A drug developed by Novartis for management of patients with heart failure – Entresto (sacubitril/valsartan) – also termed LCZ696, was approved for clinical use by the FDA.

LCZ696 was assessed in the PARADIGM-HF trial (1), where 4,187 patients were randomized to LCZ696 and 4,212 to enalapril. LCZ696 was given at a dose of 200 mg twice daily and was compared against the established ACE inhibitor enalapril (10 mg twice daily). LCZ696 was superior to enalapril regarding all cause mortality (711 patients versus 835, P<0.001), hospitalization for heart failure (P<0.001) and heart failure-related symptoms or disability (P=0.001). The new agent has side effects that should be taken into account when prescribed to heart failure patients. Main side effects include hyperkalemia, renal function impairment and hypotension. This new agent expands the current pharmacological armamentarium for managing heart failure patients and is likely to be well received by physicians working in the heart failure field.

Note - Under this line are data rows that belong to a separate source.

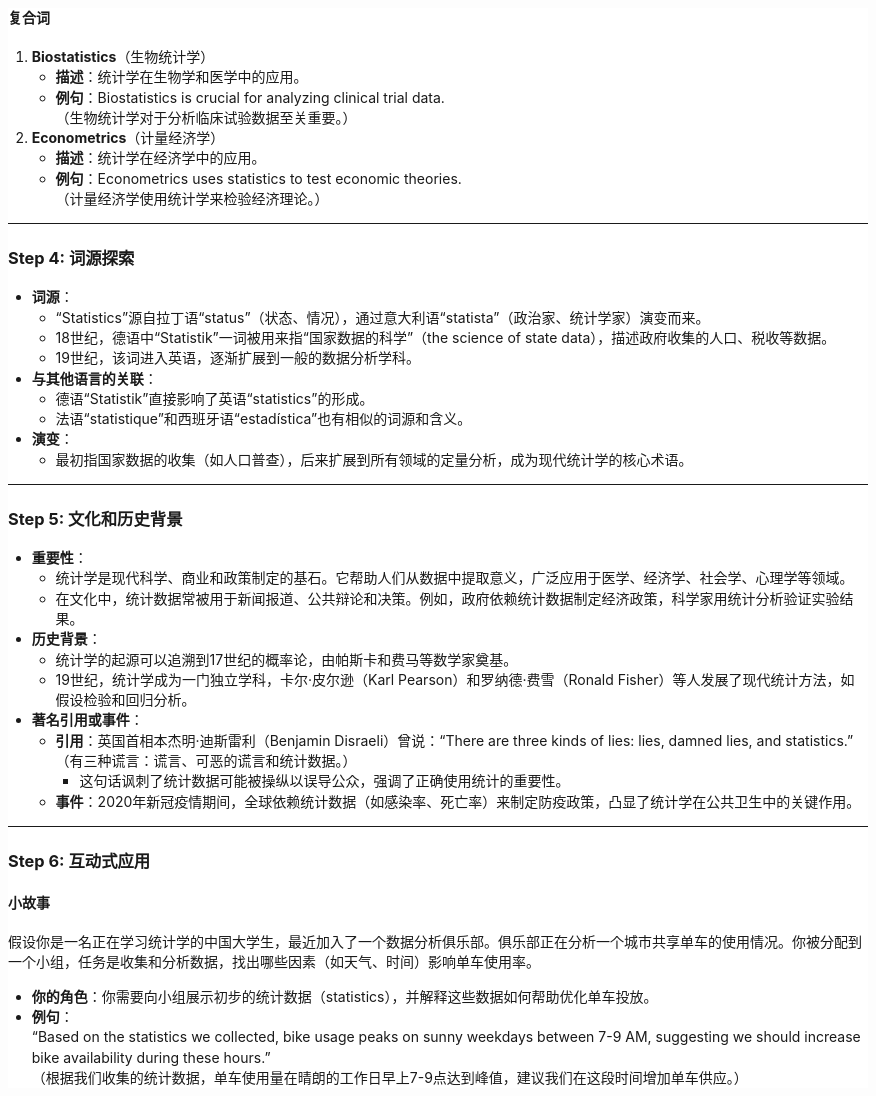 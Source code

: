 #### 复合词
1. **Biostatistics**（生物统计学）
   - **描述**：统计学在生物学和医学中的应用。
   - **例句**：Biostatistics is crucial for analyzing clinical trial data.  
     （生物统计学对于分析临床试验数据至关重要。）
2. **Econometrics**（计量经济学）
   - **描述**：统计学在经济学中的应用。
   - **例句**：Econometrics uses statistics to test economic theories.  
     （计量经济学使用统计学来检验经济理论。）

---

### Step 4: 词源探索

- **词源**：
  - “Statistics”源自拉丁语“status”（状态、情况），通过意大利语“statista”（政治家、统计学家）演变而来。
  - 18世纪，德语中“Statistik”一词被用来指“国家数据的科学”（the science of state data），描述政府收集的人口、税收等数据。
  - 19世纪，该词进入英语，逐渐扩展到一般的数据分析学科。
- **与其他语言的关联**：
  - 德语“Statistik”直接影响了英语“statistics”的形成。
  - 法语“statistique”和西班牙语“estadística”也有相似的词源和含义。
- **演变**：
  - 最初指国家数据的收集（如人口普查），后来扩展到所有领域的定量分析，成为现代统计学的核心术语。

---

### Step 5: 文化和历史背景

- **重要性**：
  - 统计学是现代科学、商业和政策制定的基石。它帮助人们从数据中提取意义，广泛应用于医学、经济学、社会学、心理学等领域。
  - 在文化中，统计数据常被用于新闻报道、公共辩论和决策。例如，政府依赖统计数据制定经济政策，科学家用统计分析验证实验结果。
- **历史背景**：
  - 统计学的起源可以追溯到17世纪的概率论，由帕斯卡和费马等数学家奠基。
  - 19世纪，统计学成为一门独立学科，卡尔·皮尔逊（Karl Pearson）和罗纳德·费雪（Ronald Fisher）等人发展了现代统计方法，如假设检验和回归分析。
- **著名引用或事件**：
  - **引用**：英国首相本杰明·迪斯雷利（Benjamin Disraeli）曾说：“There are three kinds of lies: lies, damned lies, and statistics.”  
    （有三种谎言：谎言、可恶的谎言和统计数据。）  
    - 这句话讽刺了统计数据可能被操纵以误导公众，强调了正确使用统计的重要性。
  - **事件**：2020年新冠疫情期间，全球依赖统计数据（如感染率、死亡率）来制定防疫政策，凸显了统计学在公共卫生中的关键作用。

---

### Step 6: 互动式应用

#### 小故事
假设你是一名正在学习统计学的中国大学生，最近加入了一个数据分析俱乐部。俱乐部正在分析一个城市共享单车的使用情况。你被分配到一个小组，任务是收集和分析数据，找出哪些因素（如天气、时间）影响单车使用率。

- **你的角色**：你需要向小组展示初步的统计数据（statistics），并解释这些数据如何帮助优化单车投放。
- **例句**：  
  “Based on the statistics we collected, bike usage peaks on sunny weekdays between 7-9 AM, suggesting we should increase bike availability during these hours.”  
  （根据我们收集的统计数据，单车使用量在晴朗的工作日早上7-9点达到峰值，建议我们在这段时间增加单车供应。）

Cardio Debate Expert Comments

The new drug LCZ696 consisting of the molecules of valsartan and sacubitril bound together in a new chemical entity that dissolves into the gastro-intestinal tract has shown to be superior to low-medium dose of Enalapril in predominantly NYHA class II patients with Heart Failure included in the PARADIGM trial. The clever design of the study, that included a run in phase with Enalapril, enabled investigators to reduce the possibility of angioedema and the inclusion of patients with elevated natriuretic peptides at baseline enriched the event rate of the patient population. Therefore, the results of the PARADIGM study cannot be translated to stable patients with heart failure, to those with low levels of natriuretic peptides, advanced stages of the disease, those who are in the early phase after hospitalisation and those who are naïve to ACE-inhibition. The risk of angioedema cannot be overlooked and therefore only patients who have safely received ACE-inhibitors in the past can be reasonably treated, at least in the initial phase of drug marketing, with LCZ696.